##### Provided information #####
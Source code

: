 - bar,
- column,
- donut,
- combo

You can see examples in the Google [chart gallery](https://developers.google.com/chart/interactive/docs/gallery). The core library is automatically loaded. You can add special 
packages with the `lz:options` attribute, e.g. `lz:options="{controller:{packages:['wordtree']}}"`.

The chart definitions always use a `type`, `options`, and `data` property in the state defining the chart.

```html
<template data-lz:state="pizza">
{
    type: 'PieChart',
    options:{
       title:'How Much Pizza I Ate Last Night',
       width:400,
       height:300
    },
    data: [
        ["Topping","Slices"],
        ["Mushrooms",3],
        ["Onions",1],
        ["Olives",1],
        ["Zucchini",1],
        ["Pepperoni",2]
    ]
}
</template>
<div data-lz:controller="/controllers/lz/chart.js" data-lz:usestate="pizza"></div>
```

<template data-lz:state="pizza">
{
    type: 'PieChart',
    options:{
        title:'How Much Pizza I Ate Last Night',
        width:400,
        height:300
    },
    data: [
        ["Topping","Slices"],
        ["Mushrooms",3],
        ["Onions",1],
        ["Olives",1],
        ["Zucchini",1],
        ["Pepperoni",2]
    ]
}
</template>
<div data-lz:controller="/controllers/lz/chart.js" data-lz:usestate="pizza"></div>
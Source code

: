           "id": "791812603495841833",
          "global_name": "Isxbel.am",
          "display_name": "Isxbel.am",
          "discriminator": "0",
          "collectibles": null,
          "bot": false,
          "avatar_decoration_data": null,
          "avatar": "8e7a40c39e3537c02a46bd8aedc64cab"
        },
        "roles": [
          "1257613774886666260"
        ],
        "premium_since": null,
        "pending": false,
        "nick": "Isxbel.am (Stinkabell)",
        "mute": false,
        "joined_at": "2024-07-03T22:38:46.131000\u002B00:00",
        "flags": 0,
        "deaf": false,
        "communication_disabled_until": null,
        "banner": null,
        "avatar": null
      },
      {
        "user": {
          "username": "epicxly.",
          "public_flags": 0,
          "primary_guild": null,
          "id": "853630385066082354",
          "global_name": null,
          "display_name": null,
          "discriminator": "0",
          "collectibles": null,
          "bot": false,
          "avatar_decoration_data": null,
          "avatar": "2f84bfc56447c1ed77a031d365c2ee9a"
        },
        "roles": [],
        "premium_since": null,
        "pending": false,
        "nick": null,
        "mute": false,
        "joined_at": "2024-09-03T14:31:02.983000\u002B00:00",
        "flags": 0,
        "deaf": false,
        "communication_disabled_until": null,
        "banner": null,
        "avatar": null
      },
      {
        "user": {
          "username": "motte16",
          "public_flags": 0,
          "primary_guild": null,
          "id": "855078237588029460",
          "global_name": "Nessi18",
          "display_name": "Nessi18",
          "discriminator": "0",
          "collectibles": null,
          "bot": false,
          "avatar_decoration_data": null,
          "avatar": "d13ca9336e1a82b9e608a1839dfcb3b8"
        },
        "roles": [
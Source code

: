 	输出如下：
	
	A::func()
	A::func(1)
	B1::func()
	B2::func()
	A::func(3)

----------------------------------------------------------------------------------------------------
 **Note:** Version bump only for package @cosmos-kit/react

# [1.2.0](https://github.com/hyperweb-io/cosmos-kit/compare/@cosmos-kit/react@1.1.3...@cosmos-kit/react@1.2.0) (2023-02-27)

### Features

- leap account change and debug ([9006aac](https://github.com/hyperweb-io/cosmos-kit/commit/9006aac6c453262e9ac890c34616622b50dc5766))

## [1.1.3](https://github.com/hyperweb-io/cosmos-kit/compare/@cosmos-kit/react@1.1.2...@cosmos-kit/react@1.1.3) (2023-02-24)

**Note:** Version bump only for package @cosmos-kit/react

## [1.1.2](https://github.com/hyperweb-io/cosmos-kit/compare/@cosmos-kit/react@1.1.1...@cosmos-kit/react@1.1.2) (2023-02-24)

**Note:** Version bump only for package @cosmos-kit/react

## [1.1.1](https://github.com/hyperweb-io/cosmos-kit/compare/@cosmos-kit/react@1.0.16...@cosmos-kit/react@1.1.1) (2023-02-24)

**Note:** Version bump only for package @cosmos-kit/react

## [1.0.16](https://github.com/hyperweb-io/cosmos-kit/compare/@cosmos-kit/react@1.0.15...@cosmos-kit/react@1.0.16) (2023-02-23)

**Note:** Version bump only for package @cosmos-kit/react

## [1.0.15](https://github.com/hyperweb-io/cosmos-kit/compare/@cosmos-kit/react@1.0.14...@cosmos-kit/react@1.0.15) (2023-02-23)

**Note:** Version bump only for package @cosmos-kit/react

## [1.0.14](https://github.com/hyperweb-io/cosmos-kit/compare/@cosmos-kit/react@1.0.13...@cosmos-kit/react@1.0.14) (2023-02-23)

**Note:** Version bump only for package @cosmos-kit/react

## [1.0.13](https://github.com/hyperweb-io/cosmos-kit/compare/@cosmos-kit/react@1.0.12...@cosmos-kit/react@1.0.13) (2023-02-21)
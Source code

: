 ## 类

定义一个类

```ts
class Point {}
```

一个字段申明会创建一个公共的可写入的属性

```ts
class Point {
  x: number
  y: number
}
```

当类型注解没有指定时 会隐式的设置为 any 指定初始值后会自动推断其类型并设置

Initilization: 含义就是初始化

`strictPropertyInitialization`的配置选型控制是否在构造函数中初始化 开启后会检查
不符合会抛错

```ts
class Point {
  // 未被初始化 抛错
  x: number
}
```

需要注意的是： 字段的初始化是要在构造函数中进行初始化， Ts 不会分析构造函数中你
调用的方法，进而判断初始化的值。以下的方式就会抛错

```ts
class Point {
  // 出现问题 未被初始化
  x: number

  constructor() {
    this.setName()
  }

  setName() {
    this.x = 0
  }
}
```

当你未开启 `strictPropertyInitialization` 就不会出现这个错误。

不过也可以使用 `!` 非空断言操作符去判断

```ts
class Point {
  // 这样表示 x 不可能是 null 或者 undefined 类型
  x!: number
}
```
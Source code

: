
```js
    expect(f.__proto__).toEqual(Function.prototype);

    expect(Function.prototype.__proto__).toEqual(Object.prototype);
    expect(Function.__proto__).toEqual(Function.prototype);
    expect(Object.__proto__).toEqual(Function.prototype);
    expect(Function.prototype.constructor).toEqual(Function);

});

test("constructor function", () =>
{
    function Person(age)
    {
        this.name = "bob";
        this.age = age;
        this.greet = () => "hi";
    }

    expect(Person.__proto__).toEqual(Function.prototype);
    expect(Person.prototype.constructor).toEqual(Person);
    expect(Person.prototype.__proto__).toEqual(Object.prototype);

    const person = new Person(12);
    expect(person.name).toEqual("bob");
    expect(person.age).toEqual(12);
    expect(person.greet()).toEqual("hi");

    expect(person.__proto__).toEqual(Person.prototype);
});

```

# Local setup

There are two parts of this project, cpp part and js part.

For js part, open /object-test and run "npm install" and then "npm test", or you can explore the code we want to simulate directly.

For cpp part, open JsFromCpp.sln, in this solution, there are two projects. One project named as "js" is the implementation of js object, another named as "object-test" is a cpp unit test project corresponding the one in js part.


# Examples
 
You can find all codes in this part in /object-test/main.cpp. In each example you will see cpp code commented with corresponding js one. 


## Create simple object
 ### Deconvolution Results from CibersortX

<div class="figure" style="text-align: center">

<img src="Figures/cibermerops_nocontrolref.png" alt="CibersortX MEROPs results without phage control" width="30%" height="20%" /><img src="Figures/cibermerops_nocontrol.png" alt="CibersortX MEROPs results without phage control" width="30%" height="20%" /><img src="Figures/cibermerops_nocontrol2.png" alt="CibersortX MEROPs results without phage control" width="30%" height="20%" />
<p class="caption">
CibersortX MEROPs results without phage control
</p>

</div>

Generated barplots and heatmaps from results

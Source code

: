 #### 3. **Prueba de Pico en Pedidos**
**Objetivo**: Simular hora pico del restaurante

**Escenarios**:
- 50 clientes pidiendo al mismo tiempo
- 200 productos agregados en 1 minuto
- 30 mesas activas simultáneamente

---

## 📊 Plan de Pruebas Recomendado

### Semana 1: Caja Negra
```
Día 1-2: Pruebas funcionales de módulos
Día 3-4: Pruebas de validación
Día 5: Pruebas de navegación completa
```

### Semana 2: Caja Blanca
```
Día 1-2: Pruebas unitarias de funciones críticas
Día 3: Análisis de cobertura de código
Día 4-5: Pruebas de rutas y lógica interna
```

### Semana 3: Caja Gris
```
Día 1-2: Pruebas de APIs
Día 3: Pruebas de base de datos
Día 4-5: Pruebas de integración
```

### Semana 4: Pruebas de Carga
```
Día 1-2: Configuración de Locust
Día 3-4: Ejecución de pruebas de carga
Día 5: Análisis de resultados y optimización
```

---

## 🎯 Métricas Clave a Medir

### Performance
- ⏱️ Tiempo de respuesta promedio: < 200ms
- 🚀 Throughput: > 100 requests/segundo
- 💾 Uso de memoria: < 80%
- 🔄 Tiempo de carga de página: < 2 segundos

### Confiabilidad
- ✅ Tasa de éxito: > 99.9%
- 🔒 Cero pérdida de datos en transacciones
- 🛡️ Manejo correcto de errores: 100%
#####
#### Activity:
Return every line from the one holding "- ⏱️ Tiempo de respuesta promedio: < 200ms" through the end of the data, exactly as it appears, with both ends kept and nothing else.

#### Answer to the problem:
- ⏱️ Tiempo de respuesta promedio: < 200ms
- 🚀 Throughput: > 100 requests/segundo
- 💾 Uso de memoria: < 80%
- 🔄 Tiempo de carga de página: < 2 segundos

### Confiabilidad
- ✅ Tasa de éxito: > 99.9%
- 🔒 Cero pérdida de datos en transacciones
- 🛡️ Manejo correcto de errores: 100%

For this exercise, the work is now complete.